Dataset content:
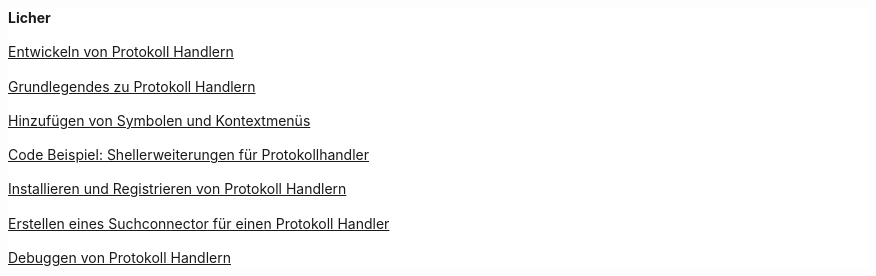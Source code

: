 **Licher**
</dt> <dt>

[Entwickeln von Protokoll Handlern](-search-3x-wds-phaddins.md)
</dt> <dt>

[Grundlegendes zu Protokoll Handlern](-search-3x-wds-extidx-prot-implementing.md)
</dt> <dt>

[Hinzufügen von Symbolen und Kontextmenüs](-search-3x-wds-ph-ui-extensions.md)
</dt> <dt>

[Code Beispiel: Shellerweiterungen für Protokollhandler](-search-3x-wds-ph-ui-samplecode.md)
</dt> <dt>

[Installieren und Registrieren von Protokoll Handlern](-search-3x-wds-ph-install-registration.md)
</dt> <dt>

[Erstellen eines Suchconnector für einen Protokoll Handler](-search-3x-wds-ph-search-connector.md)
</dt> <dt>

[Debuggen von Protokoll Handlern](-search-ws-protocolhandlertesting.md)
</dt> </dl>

Exercise:
Return, with nothing added or dropped, the line containing "[Debuggen von Protokoll" and every line after it to the end of the listing above.

Output:
[Debuggen von Protokoll Handlern](-search-ws-protocolhandlertesting.md)
</dt> </dl>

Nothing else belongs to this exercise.